Francia
S’ancrer dans la classe ouvrière pour être un outil pour la recomposition du mouvement ouvrier
11/12/2014
Une discussion sur l’état actuel du mouvement ouvrier (MO) et notre intervention en son sein est prévue à l’ordre du jour du congrès. C’est une bonne chose. Le gouvernement Hollande et sa capacité ã discipliner les directions traditionnelles de notre classe derrière le programme du patronat, est en effet en train d’accélérer le processus de décomposition qui touche ces mêmes directions. Intervenir dans cette crise pose des questions pratiques et immédiates, comme la nécessité de mener campagne en ce moment pour l’éviction de Lepaon et ses alter-ego et la récupération de la CGT par les travailleur-se-s qui la construisent. Mais pas seulement.
Les implications stratégiques d’une discussion...
Si le NPA a pu compter sur une sympathie réelle de secteurs de notre classe ã ses débuts, il n’a jamais été présenté par la direction majoritaire comme un parti prolétarien, mais plutôt comme celui « des mouvements sociaux ». Dans les contributions qui ont été envoyées sur ce sujet, ou les livres comme celui d’Olivier [1], le prolétariat est décrit comme la majorité de la population, mais une majorité qui aurait perdu sa cohérence et sa capacité ã devenir un sujet historique. Comment veut-on reconstruire la conscience de classe, objectif affiché par certains camarades lors de ce congrès, si l’on n’est pas nous-mêmes convaincus du rôle historique que cette classe pourrait jouer ?

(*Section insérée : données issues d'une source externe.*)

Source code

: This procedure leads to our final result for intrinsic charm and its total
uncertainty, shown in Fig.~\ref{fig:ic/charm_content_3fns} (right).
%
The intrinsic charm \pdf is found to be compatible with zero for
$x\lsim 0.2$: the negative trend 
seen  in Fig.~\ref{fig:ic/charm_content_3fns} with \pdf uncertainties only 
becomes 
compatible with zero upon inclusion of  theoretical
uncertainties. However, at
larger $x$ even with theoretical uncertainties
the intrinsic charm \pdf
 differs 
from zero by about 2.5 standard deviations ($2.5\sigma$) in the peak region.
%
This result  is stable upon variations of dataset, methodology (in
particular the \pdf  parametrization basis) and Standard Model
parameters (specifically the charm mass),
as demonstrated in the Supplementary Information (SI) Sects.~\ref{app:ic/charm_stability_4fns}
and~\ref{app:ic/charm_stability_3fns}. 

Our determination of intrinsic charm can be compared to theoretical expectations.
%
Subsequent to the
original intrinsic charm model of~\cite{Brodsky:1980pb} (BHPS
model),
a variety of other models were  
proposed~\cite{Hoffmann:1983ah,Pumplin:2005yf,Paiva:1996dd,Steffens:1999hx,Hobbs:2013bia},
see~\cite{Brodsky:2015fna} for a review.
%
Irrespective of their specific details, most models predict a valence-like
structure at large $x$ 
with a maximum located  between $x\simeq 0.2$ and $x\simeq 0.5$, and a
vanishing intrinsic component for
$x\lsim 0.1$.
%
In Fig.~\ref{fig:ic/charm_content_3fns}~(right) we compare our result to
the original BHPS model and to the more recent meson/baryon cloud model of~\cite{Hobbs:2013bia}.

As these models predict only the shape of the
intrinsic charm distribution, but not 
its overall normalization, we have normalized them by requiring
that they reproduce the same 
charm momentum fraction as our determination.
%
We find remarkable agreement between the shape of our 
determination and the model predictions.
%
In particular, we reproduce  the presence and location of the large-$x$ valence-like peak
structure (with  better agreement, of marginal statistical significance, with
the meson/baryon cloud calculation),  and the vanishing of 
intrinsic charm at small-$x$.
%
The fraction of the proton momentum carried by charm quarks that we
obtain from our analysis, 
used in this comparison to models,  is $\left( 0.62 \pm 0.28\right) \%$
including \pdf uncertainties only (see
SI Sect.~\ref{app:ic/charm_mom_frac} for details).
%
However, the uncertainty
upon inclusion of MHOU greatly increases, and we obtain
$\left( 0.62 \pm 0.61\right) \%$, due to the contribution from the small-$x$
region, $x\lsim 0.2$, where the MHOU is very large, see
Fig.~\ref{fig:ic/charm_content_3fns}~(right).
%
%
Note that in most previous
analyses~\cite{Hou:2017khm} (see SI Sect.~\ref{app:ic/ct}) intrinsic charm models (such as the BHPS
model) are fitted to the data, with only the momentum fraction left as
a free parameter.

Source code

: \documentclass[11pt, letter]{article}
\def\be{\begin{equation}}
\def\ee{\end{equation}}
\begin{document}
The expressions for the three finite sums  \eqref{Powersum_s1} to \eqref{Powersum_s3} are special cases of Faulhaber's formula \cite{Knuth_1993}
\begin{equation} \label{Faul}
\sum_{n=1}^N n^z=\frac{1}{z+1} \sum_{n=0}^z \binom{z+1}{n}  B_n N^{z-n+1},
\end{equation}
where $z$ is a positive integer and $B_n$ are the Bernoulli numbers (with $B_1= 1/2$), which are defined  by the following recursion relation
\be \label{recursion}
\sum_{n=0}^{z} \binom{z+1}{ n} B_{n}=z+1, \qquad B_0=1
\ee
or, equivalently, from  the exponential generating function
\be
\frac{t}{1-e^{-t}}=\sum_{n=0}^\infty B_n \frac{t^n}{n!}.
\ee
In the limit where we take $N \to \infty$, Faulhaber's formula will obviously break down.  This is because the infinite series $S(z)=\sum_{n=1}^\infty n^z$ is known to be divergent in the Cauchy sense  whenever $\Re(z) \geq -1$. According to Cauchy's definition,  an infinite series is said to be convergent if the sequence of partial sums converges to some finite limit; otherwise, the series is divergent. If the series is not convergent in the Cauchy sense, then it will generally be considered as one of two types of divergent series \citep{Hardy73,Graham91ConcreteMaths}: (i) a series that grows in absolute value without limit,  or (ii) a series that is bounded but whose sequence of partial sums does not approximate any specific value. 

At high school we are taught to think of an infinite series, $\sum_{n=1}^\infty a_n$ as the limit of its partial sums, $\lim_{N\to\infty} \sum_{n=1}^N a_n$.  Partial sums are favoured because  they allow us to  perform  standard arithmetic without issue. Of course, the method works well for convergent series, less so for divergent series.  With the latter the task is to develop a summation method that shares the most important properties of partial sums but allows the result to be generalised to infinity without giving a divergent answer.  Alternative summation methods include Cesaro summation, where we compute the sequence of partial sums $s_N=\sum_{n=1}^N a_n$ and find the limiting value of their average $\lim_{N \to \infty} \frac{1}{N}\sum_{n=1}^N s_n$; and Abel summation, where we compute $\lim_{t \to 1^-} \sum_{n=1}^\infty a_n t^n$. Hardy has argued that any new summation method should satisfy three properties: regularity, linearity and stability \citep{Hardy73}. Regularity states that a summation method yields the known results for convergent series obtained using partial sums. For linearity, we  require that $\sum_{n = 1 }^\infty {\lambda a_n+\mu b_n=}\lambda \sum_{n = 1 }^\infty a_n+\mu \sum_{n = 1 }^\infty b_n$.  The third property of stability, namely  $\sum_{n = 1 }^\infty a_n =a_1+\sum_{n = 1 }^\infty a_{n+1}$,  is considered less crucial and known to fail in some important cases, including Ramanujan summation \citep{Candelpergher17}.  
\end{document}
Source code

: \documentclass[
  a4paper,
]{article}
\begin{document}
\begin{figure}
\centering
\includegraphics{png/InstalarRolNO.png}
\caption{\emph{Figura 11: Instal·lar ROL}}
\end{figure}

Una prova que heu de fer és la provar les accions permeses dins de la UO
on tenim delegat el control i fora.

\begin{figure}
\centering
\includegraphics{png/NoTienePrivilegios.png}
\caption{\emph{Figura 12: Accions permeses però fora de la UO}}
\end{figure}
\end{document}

Reconfigurations du tissu productif et des conditions de travail : pas des obstacles insurmontables !
Les camarades qui tendent ã relativiser le rôle central de la classe ouvrière dans la transformation sociale s’appuient souvent sur les transformations objectives que celle-ci a subi pendant les dernières décennies. Nous ne nions pas que depuis le début des années 1970, pour sauvegarder le taux de profit mais aussi pour en finir avec la menace des grands bastions industriels qui avait été ressentie avec force en 1936 ou 1968, les concentrations ouvrières ont été amoindries, disloquées. Dans l’industrie mais aussi plus en général, les procès de travail ont été réagencés, pour favoriser l’isolement, et l’encadrement revu, pour individualiser le rapport entre travailleur-se-s et chefs.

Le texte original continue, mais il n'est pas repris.